Linux Archive

Linux Archive (http://www.linux-archive.org/)
-   Device-mapper Development (http://www.linux-archive.org/device-mapper-development/)
-   -   RFC: I/O bandwidth controller (http://www.linux-archive.org/device-mapper-development/138300-rfc-i-o-bandwidth-controller.html)

Ryo Tsuruta 08-06-2008 06:18 AM

RFC: I/O bandwidth controller
 
Hi Fernando,

> This RFC ended up being a bit longer than I had originally intended, but
> hopefully it will serve as the start of a fruitful discussion.

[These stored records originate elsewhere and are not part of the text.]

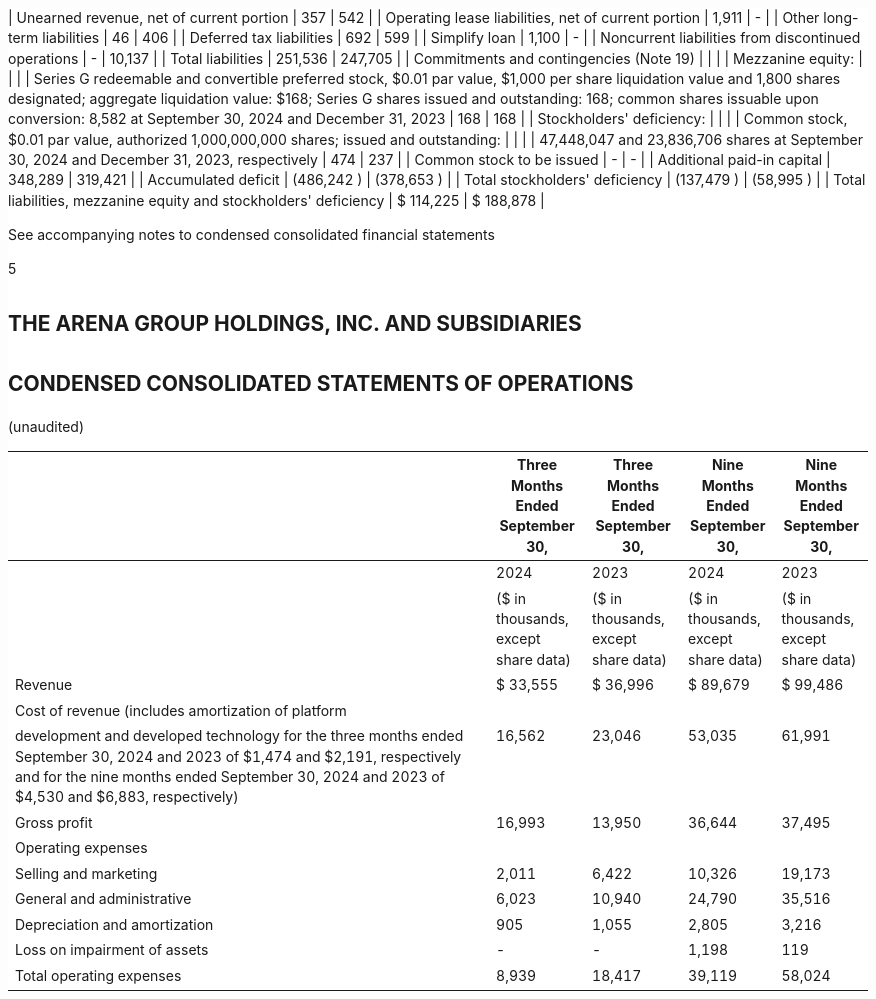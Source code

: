 | Unearned revenue, net of current portion | 357 | 542 |
| Operating lease liabilities, net of current portion | 1,911 | - |
| Other long-term liabilities | 46 | 406 |
| Deferred tax liabilities | 692 | 599 |
| Simplify loan | 1,100 | - |
| Noncurrent liabilities from discontinued operations | - | 10,137 |
| Total liabilities | 251,536 | 247,705 |
| Commitments and contingencies (Note 19) | | |
| Mezzanine equity: | | |
| Series G redeemable and convertible preferred stock, $0.01 par value, $1,000 per share liquidation value and 1,800 shares designated; aggregate liquidation value: $168; Series G shares issued and outstanding: 168; common shares issuable upon conversion: 8,582 at September 30, 2024 and December 31, 2023 | 168 | 168 |
| Stockholders' deficiency: | | |
| Common stock, $0.01 par value, authorized 1,000,000,000 shares; issued and outstanding: | | |
| 47,448,047 and 23,836,706 shares at September 30, 2024 and December 31, 2023, respectively | 474 | 237 |
| Common stock to be issued | - | - |
| Additional paid-in capital | 348,289 | 319,421 |
| Accumulated deficit | (486,242 ) | (378,653 ) |
| Total stockholders' deficiency | (137,479 ) | (58,995 ) |
| Total liabilities, mezzanine equity and stockholders' deficiency | $ 114,225 | $ 188,878 |

See accompanying notes to condensed consolidated financial statements

5

THE ARENA GROUP HOLDINGS, INC. AND SUBSIDIARIES
-----------------------------------------------

CONDENSED CONSOLIDATED STATEMENTS OF OPERATIONS
-----------------------------------------------

(unaudited)

| | Three Months Ended September 30, | Three Months Ended September 30, | Nine Months Ended September 30, | Nine Months Ended September 30, |
| --- | --- | --- | --- | --- |
| | 2024 | 2023 | 2024 | 2023 |
| | ($ in thousands, except share data) | ($ in thousands, except share data) | ($ in thousands, except share data) | ($ in thousands, except share data) |
| Revenue | $ 33,555 | $ 36,996 | $ 89,679 | $ 99,486 |
| Cost of revenue (includes amortization of platform | | | | |
| development and developed technology for the three months ended September 30, 2024 and 2023 of $1,474 and $2,191, respectively and for the nine months ended September 30, 2024 and 2023 of $4,530 and $6,883, respectively) | 16,562 | 23,046 | 53,035 | 61,991 |
| Gross profit | 16,993 | 13,950 | 36,644 | 37,495 |
| Operating expenses | | | | |
| Selling and marketing | 2,011 | 6,422 | 10,326 | 19,173 |
| General and administrative | 6,023 | 10,940 | 24,790 | 35,516 |
| Depreciation and amortization | 905 | 1,055 | 2,805 | 3,216 |
| Loss on impairment of assets | - | - | 1,198 | 119 |
| Total operating expenses | 8,939 | 18,417 | 39,119 | 58,024 |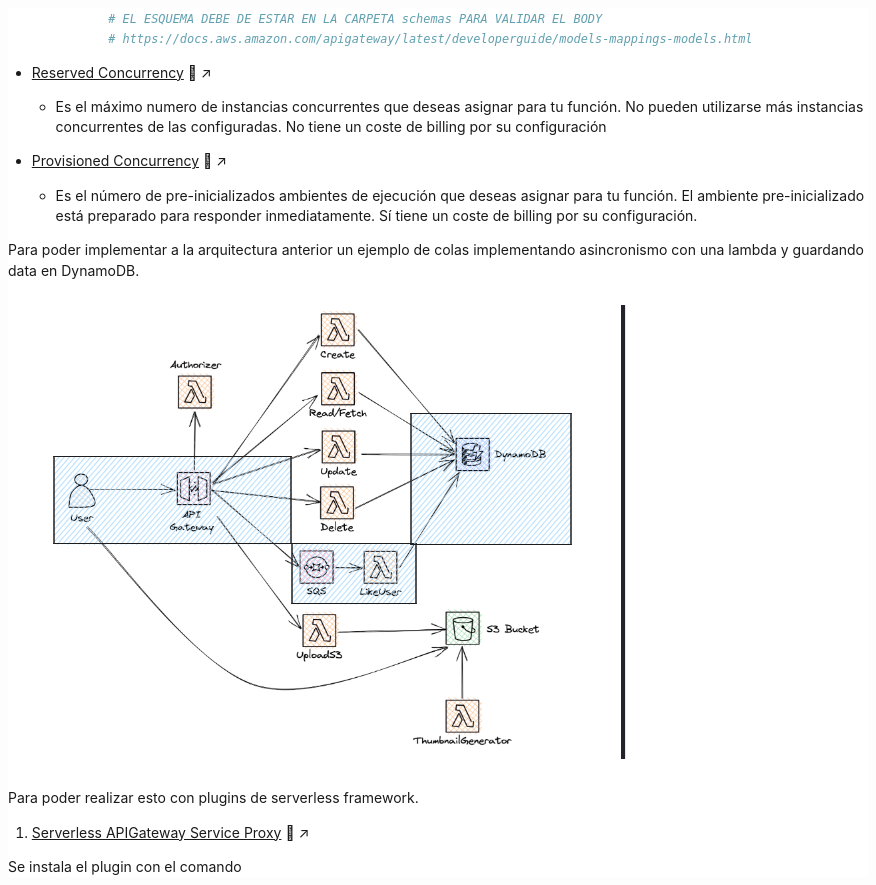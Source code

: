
 ```yml
              # EL ESQUEMA DEBE DE ESTAR EN LA CARPETA schemas PARA VALIDAR EL BODY
              # https://docs.aws.amazon.com/apigateway/latest/developerguide/models-mappings-models.html
```

- [Reserved Concurrency](https://docs.aws.amazon.com/lambda/latest/dg/configuration-concurrency.html) 🔗 ↗️
  - Es el máximo numero de instancias concurrentes que deseas asignar para tu función. No pueden utilizarse más instancias concurrentes de las configuradas. No tiene un coste de billing por su configuración

- [Provisioned Concurrency](https://docs.aws.amazon.com/lambda/latest/dg/provisioned-concurrency.html) 🔗 ↗️
  - Es el número de pre-inicializados ambientes de ejecución que deseas asignar para tu función. El ambiente pre-inicializado está preparado para responder inmediatamente. Sí tiene un coste de billing por su configuración.


Para poder implementar a la arquitectura anterior un ejemplo de colas implementando asincronismo con una lambda y guardando data en DynamoDB.

![API Gateway AQS Lambda DynamoDB](/Aws/imgs/api_gateway_aqs_lambda_aync_00.png)


Para poder realizar esto con plugins de serverless framework.

1. [Serverless APIGateway Service Proxy](https://www.serverless.com/plugins/serverless-apigateway-service-proxy) 🔗 ↗️

Se instala el plugin con el comando
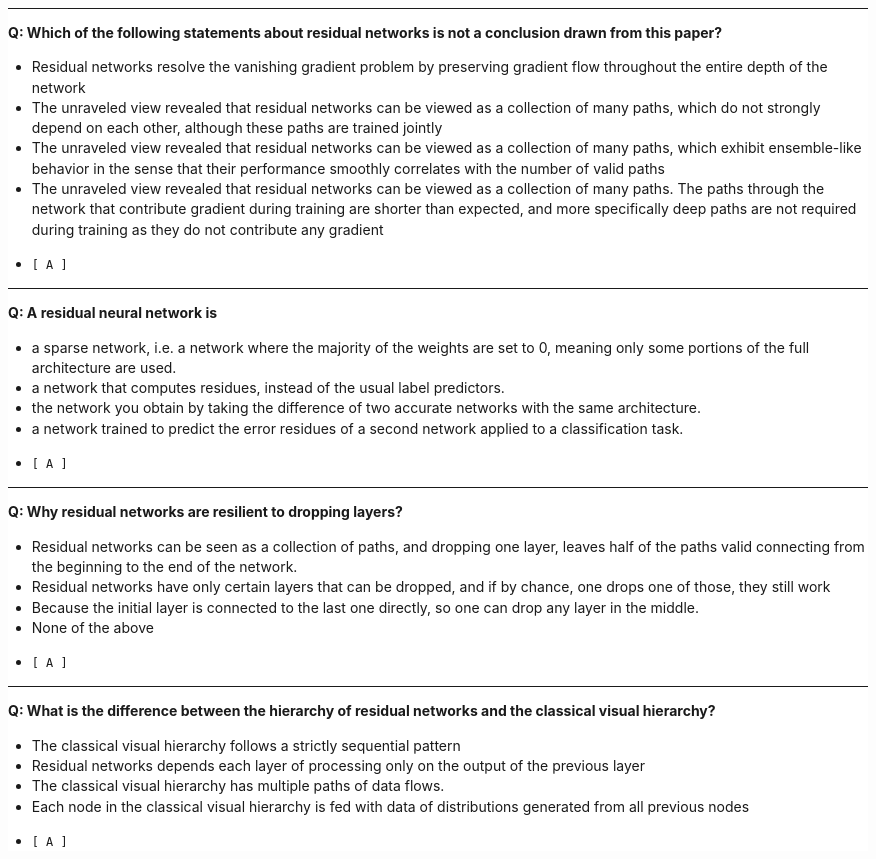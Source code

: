 
---

**Q: Which of the following statements about residual networks is not a conclusion drawn from this paper?**
- Residual networks resolve the vanishing gradient problem by preserving gradient flow throughout the entire depth of the network
- The unraveled view revealed that residual networks can be viewed as a collection of many paths, which do not strongly depend on each other, although these paths are trained jointly
- The unraveled view revealed that residual networks can be viewed as a collection of many paths, which exhibit ensemble-like behavior in the sense that their performance smoothly correlates with the number of valid paths
- The unraveled view revealed that residual networks can be viewed as a collection of many paths. The paths through the network that contribute gradient during training are shorter than expected, and more specifically deep paths are not required during training as they do not contribute any gradient
* `[ A ]`


---

**Q: A residual neural network is**
- a sparse network, i.e. a network where the majority of the weights are set to 0, meaning only some portions of the full architecture are used.
- a network that computes residues, instead of the usual label predictors.
- the network you obtain by taking the difference of two accurate networks with the same architecture.
- a network trained to predict the error residues of a second network applied to a classification task.
* `[ A ]`


---

**Q: Why residual networks are resilient to dropping layers?**
- Residual networks can be seen as a collection of paths, and dropping one layer, leaves half of the paths valid connecting from the beginning to the end of the network.
- Residual networks have only certain layers that can be dropped, and if by chance, one drops one of those, they still work
- Because the initial layer is connected to the last one directly, so one can drop any layer in the middle.
- None of the above
* `[ A ]`


---

**Q: What is the difference between the hierarchy of residual networks and the classical visual hierarchy?**
- The classical visual hierarchy follows a strictly sequential pattern
- Residual networks depends each layer of processing only on the output of the previous layer
- The classical visual hierarchy has multiple paths of data flows.
- Each node in the classical visual hierarchy is fed with data of distributions generated from all previous nodes
* `[ A ]`
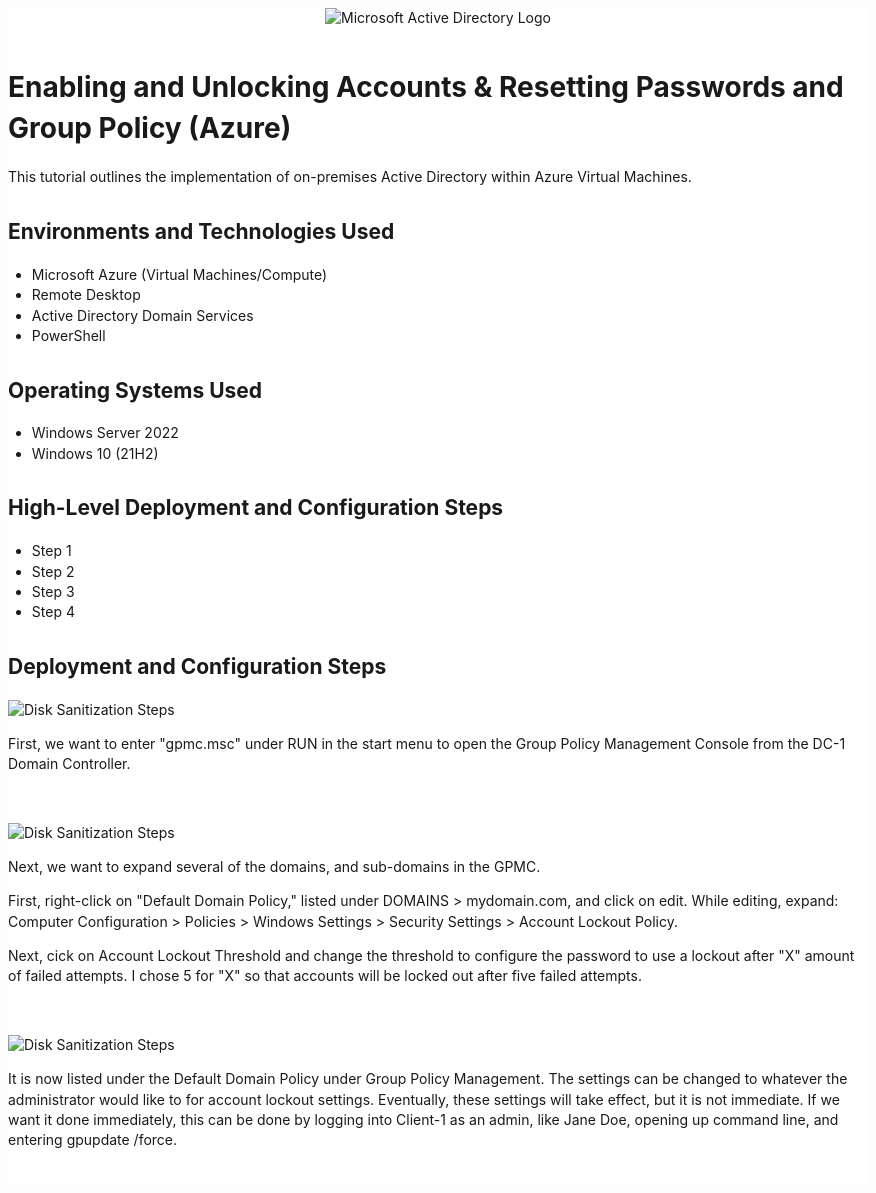 <p align="center">
<img src="https://i.imgur.com/pU5A58S.png" alt="Microsoft Active Directory Logo"/>
</p>

<h1>Enabling and Unlocking Accounts & Resetting Passwords and Group Policy (Azure)</h1>
This tutorial outlines the implementation of on-premises Active Directory within Azure Virtual Machines.<br />


<h2>Environments and Technologies Used</h2>

- Microsoft Azure (Virtual Machines/Compute)
- Remote Desktop
- Active Directory Domain Services
- PowerShell

<h2>Operating Systems Used </h2>

- Windows Server 2022
- Windows 10 (21H2)

<h2>High-Level Deployment and Configuration Steps</h2>

- Step 1
- Step 2
- Step 3
- Step 4

<h2>Deployment and Configuration Steps</h2>

<p>
<img src="https://i.imgur.com/N1KRYjz.png" height="80%" width="80%" alt="Disk Sanitization Steps"/>
</p>
<p>
First, we want to enter "gpmc.msc" under RUN in the start menu to open the Group Policy Management Console from the DC-1 Domain Controller.
</p>
<br />

<p>
<img src="https://i.imgur.com/iHJOGFd.png" height="80%" width="80%" alt="Disk Sanitization Steps"/>
</p>
<p>
Next, we want to expand several of the domains, and sub-domains in the GPMC. 

 First, right-click on "Default Domain Policy," listed under DOMAINS > mydomain.com, and click on edit. While editing, expand: Computer Configuration > Policies > Windows Settings > Security Settings > Account Lockout Policy.

 Next, cick on Account Lockout Threshold and change the threshold to configure the password to use a lockout after "X" amount of failed attempts. I chose 5 for "X" so that accounts will be locked out after five failed attempts.  
</p>
<br />

<p>
<img src=https://i.imgur.com/MDtCHRz.png"" height="80%" width="80%" alt="Disk Sanitization Steps"/>
</p>
<p>
It is now listed under the Default Domain Policy under Group Policy Management. The settings can be changed to whatever the administrator would like to for account lockout settings. Eventually, these settings will take effect, but it is not immediate. If we want it done immediately, this can be done by logging into Client-1 as an admin, like Jane Doe, opening up command line, and entering gpupdate /force. 
</p>
<br />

Thanks a lot for posting the RFC.

> *** Goals
> 1. Cgroups-aware I/O scheduling (being able to define arbitrary
> groupings of processes and treat each group as a single scheduling
> entity).
> 2. Being able to perform I/O bandwidth control independently on each
> device.
> 3. I/O bandwidth shaping.
> 4. Scheduler-independent I/O bandwidth control.
> 5. Usable with stacking devices (md, dm and other devices of that
> ilk).
> 6. I/O tracking (handle buffered and asynchronous I/O properly).
>
> The list of goals above is not exhaustive and it is also likely to
> contain some not-so-nice-to-have features so your feedback would be
> appreciated.

I'd like to add the following item to the goals.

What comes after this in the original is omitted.